Gradient resummation for nonlinear chiral transport: an insight from holography

TL;DR

This paper investigates nonlinear chiral transport phenomena using holography, deriving all-order gradient resummed constitutive relations and discovering non-dissipative modes of the chiral magnetic wave beyond the hydrodynamic limit.

Contribution

It provides analytical and numerical calculations of transport coefficient functions in holography, revealing memory effects and non-dissipative modes in chiral magnetic phenomena.

Findings

Memory functions differ from instantaneous responses.

Discovery of non-dissipative chiral magnetic wave modes.

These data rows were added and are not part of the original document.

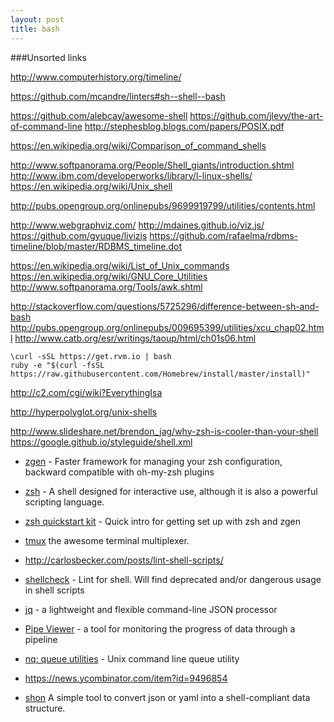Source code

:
 ```yaml
---
layout: post
title: bash
---
```


###Unsorted links

http://www.computerhistory.org/timeline/

https://github.com/mcandre/linters#sh--shell--bash

https://github.com/alebcay/awesome-shell
https://github.com/jlevy/the-art-of-command-line
http://stephesblog.blogs.com/papers/POSIX.pdf

https://en.wikipedia.org/wiki/Comparison_of_command_shells

http://www.softpanorama.org/People/Shell_giants/introduction.shtml
http://www.ibm.com/developerworks/library/l-linux-shells/
https://en.wikipedia.org/wiki/Unix_shell

http://pubs.opengroup.org/onlinepubs/9699919799/utilities/contents.html

http://www.webgraphviz.com/
http://mdaines.github.io/viz.js/
https://github.com/gyuque/livizjs
https://github.com/rafaelma/rdbms-timeline/blob/master/RDBMS_timeline.dot

https://en.wikipedia.org/wiki/List_of_Unix_commands
https://en.wikipedia.org/wiki/GNU_Core_Utilities
http://www.softpanorama.org/Tools/awk.shtml


http://stackoverflow.com/questions/5725296/difference-between-sh-and-bash
http://pubs.opengroup.org/onlinepubs/009695399/utilities/xcu_chap02.html
http://www.catb.org/esr/writings/taoup/html/ch01s06.html



```
\curl -sSL https://get.rvm.io | bash
ruby -e "$(curl -fsSL https://raw.githubusercontent.com/Homebrew/install/master/install)"
```

http://c2.com/cgi/wiki?EverythingIsa

http://hyperpolyglot.org/unix-shells

http://www.slideshare.net/brendon_jag/why-zsh-is-cooler-than-your-shell
https://google.github.io/styleguide/shell.xml

- [zgen](https://github.com/tarjoilija/zgen) - Faster framework for managing your zsh configuration, backward compatible with oh-my-zsh plugins
- [zsh](http://www.zsh.org/) - A shell designed for interactive use, although it is also a powerful scripting language.
- [zsh quickstart kit](https://github.com/unixorn/zsh-quickstart-kit) - Quick intro for getting set up with zsh and zgen

- [tmux](http://tmux.sourceforge.net/) the awesome terminal multiplexer.

- http://carlosbecker.com/posts/lint-shell-scripts/
- [shellcheck](https://github.com/koalaman/shellcheck) - Lint for shell. Will find deprecated and/or dangerous usage in shell scripts
- [jq](https://stedolan.github.io/jq/) - a lightweight and flexible command-line JSON processor
- [Pipe Viewer](http://www.ivarch.com/programs/pv.shtml) - a tool for monitoring the progress of data through a pipeline
- [nq: queue utilities](https://github.com/chneukirchen/nq) - Unix command line queue utility
- https://news.ycombinator.com/item?id=9496854
- [shon](https://github.com/nanopack/shon) A simple tool to convert json or yaml into a shell-compliant data structure.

Analytical third-order and numerical beyond-hydrodynamics results.

Abstract

Nonlinear transport phenomena induced by chiral anomaly are explored within a 4D field theory defined holographically as $U(1)_V\times U(1)_A$ Maxwell-Chern-Simons theory in Schwarzschild-$AdS_5$. In presence of weak constant background electromagnetic fields, the constitutive relations for vector and axial currents, resummed to all orders in the gradients of charge densities, are encoded in nine momenta-dependent transport coefficient functions (TCFs). These TCFs are first calculated analytically up to third order in gradient expansion, and then evaluated numerically beyond the hydrodynamic limit. Fourier transformed, the TCFs become memory functions. The memory function of the chiral magnetic effect (CME) is found to differ dramatically from the instantaneous response form of the original CME. Beyond hydrodynamic limit and when external magnetic field is larger than some critical value, the chiral magnetic wave (CMW) is discovered to possess a discrete spectrum of non-dissipative modes.